Another dimension of peace data is companies using mediating technology such as sensors to track the episode and economic value of engagement, whether good or bad.
“Technology these days gives organisations actual data about every single episode of positive engagement they create and the value of those episodes of positive engagement - and they have that kind of data lying around,” Nelson continued.
“Companies… could show their regulators, their employees, their customers, how much they are measurably improving the world and making the world a better place. But they are leaving that value on the ground by not aggregating that data and not publishing it.”
The bigger agenda is global peace. Nelson said the world traditionally had three ways of approaching peace as a species, which have all arguably failed: Religion, empire and war.
“With religion, it pushes conflict out to the edges where those religions bump up against other religions and you get bigger conflicts. It also takes a lot of time and is expensive. The modern descendant of that approach, by the way, is philanthropy and charity and the humanitarian NGOs,” he explained.
The second approach to peace was through ‘empire’, which relied on the belief that if people followed, they’d have peace. The modern descendant of that approach is policy and diplomacy, Nelson said.
The third approach is to go to war. “When the other two approaches don’t work, we go to war. The hypothesis there is, ‘If we can just beat those people hard enough with a big enough stick, we can make them love us’,” he said.
“In today’s world we can’t really afford to resort to violence and just conquering people as a way of getting peace.”
Nelson positioned ‘peace data’ as the fourth, modern, business-led approach. It’s not only sustainable, it’s very scalable, he said.
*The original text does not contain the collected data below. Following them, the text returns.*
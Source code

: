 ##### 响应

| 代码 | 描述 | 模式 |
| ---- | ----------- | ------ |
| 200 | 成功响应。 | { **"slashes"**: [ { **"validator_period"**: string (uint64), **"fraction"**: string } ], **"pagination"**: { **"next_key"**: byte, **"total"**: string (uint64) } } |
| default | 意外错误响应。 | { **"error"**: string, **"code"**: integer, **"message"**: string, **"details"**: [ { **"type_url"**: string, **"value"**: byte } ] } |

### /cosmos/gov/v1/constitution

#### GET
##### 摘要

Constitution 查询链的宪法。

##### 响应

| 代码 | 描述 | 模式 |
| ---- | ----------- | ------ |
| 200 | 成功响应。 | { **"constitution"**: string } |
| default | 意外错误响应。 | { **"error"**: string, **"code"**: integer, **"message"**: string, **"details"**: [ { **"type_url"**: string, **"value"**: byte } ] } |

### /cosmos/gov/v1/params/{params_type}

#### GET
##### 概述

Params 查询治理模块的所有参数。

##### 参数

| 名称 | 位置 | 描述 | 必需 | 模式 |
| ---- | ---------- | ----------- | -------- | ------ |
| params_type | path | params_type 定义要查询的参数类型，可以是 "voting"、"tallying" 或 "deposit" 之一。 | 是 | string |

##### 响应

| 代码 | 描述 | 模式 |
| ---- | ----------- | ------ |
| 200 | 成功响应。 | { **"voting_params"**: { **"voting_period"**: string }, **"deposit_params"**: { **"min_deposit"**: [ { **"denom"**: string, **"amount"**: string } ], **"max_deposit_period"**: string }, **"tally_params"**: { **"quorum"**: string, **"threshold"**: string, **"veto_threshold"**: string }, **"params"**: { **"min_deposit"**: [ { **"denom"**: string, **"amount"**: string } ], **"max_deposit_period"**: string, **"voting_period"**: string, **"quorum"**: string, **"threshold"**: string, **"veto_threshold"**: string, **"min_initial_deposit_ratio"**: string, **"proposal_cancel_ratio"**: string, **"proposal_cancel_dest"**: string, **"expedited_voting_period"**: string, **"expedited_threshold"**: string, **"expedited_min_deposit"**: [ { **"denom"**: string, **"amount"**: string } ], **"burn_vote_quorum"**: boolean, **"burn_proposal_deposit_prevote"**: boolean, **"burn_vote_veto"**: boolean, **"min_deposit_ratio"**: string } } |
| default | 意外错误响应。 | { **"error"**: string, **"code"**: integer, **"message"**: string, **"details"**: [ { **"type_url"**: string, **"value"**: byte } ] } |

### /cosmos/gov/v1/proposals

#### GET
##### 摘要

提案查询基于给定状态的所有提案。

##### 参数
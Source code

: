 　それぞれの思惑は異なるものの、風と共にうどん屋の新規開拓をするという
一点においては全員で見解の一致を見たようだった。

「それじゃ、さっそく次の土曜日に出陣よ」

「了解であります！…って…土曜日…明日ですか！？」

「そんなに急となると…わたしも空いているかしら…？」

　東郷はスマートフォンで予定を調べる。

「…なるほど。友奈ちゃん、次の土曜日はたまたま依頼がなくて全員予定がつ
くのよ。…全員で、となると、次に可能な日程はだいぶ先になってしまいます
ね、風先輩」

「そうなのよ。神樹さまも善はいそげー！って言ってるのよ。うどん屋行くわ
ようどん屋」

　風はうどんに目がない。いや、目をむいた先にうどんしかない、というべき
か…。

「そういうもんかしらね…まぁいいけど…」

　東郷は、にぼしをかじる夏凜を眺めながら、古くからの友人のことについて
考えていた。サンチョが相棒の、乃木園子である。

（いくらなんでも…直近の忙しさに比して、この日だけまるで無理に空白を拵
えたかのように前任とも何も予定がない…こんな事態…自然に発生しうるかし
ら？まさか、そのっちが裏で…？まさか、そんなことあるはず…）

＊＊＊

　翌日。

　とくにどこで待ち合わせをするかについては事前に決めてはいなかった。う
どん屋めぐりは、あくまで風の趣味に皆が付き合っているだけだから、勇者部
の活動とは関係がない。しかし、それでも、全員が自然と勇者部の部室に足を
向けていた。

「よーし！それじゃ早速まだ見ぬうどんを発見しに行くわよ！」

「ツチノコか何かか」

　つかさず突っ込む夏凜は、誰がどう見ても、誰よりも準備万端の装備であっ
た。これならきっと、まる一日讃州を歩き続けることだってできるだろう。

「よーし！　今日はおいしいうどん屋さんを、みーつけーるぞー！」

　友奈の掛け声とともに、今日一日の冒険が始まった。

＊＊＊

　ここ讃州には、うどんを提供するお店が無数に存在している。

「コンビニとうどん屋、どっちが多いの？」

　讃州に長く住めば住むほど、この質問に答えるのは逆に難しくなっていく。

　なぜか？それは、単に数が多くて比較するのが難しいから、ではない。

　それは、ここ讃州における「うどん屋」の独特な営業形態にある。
“The problem with the religion hypothesis or the empire hypothesis is it requires people to be the same as each other. And getting people to be the same as each other is just very difficult,” he said. “In contrast, the business approach requires people to be different from each other. A business person is looking for people who have something they don’t, and need something they have. And so this approach is, first of all, fundamentally more realistic because it is driven by people’s very differences.”
Technology today has made it possible to measure episode by episode of positive engagement, which in turn reduces bad behaviour and increases good behaviour between any two people, Nelson said. On one side, this could be the entrepreneur and on the other, a customer, which could either be an employee shareholder, regulator or supplier.
“In this model, everyone is a customer and they’re entering into mutually beneficial episodes of positive engagement, saying ‘What can I do for you, how can I serve you?’ The key distinction here is that it’s a pre-emptive approach. You don’t wait around for the other guy. Entrepreneurs are saying, ‘How can I reduce the risk so much that you can’t afford to say no to me’?”
Ultimately, peace data increases good behaviour across 'difference' boundaries, Nelson concluded.
“Most people think of the world as a violent and horrible place where people are so ugly and broken. But about 98 per cent of all human behaviour data out there is social and it is positive. People by default, given the chance, almost all of the time will be nice to each other.”